Kolek planning to go pro
Yes, see the end of the previous thread. Then kindly STFU and don't ruin this one.
He said a number of years ago that he didn't think he was going to be able to beat the S&P500 anymore due to the size of BRK. EDIT: And over 10 years he is lagging 196% to 228%
His problem is simple ... instead of constantly bragging that he doesn't understand tech and spent that time learning about tech, and started investing in it in the 1990s, he wouldn't be this god awful.
Whether or not folks regard Buffett as a once-upon-a-time great investor, a no-longer great investor, a still-great investor or a never-was great investor, it means diddly-do to me.It's irrelevant to the conversation about whether it is "possible" to beat SPY. Of course it is; many do.Beyond that, the fact that many do is irrelevant as to whether most folks should invest in SPY. If somebody came to me and said, "I think I'm going to put the stock portion of my portfolio into SPY," I would not try for even one second to talk him or her out of doing so. It, and other good index ETFs and funds, is a logical vehicle for most to invest in.

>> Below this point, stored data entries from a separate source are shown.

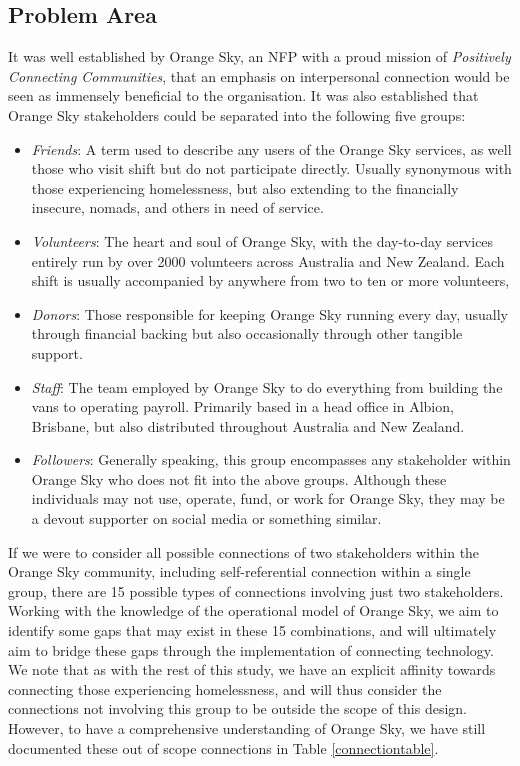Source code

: \subsection{Problem Area}

It was well established by Orange Sky, an NFP with a proud mission of \emph{Positively Connecting Communities}, that an emphasis on interpersonal connection would be seen as immensely beneficial to the organisation. It was also established that Orange Sky stakeholders could be separated into the following five groups:

\begin{itemize}
    \item \emph{Friends}: A term used to describe any users of the Orange Sky services, as well those who visit shift but do not participate directly. Usually synonymous with those experiencing homelessness, but also extending to the financially insecure, nomads, and others in need of service.
    \item \emph{Volunteers}: The heart and soul of Orange Sky, with the day-to-day services entirely run by over 2000 volunteers across Australia and New Zealand. Each shift is usually accompanied by anywhere from two to ten or more volunteers,
    \item \emph{Donors}: Those responsible for keeping Orange Sky running every day, usually through financial backing but also occasionally through other tangible support.
    \item \emph{Staff}: The team employed by Orange Sky to do everything from building the vans to operating payroll. Primarily based in a head office in Albion, Brisbane, but also distributed throughout Australia and New Zealand.
    \item \emph{Followers}: Generally speaking, this group encompasses any stakeholder within Orange Sky who does not fit into the above groups. Although these individuals may not use, operate, fund, or work for Orange Sky, they may be a devout supporter on social media or something similar.
\end{itemize}

If we were to consider all possible connections of two stakeholders within the Orange Sky community, including self-referential connection within a single group, there are 15 possible types of connections involving just two stakeholders. Working with the knowledge of the operational model of Orange Sky, we aim to identify some gaps that may exist in these 15 combinations, and will ultimately aim to bridge these gaps through the implementation of connecting technology. We note that as with the rest of this study, we have an explicit affinity towards connecting those experiencing homelessness, and will thus consider the connections not involving this group to be outside the scope of this design. However, to have a comprehensive understanding of Orange Sky, we have still documented these out of scope connections in Table \ref{connectiontable}.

Which sectors do you like? I'm a bit heavy in health care and I'd like some free advice
I do like health care. A lot of even solid names have been beaten down over worries about major changes to the way Americans receive health care -- even though it is highly unlikely that these major changes will be realized. One I've bought fairly recently is UNH. TSmith and I already have discussed ABBV. Even JNJ, the stalwart of stalwarts in the industry, is fairly priced.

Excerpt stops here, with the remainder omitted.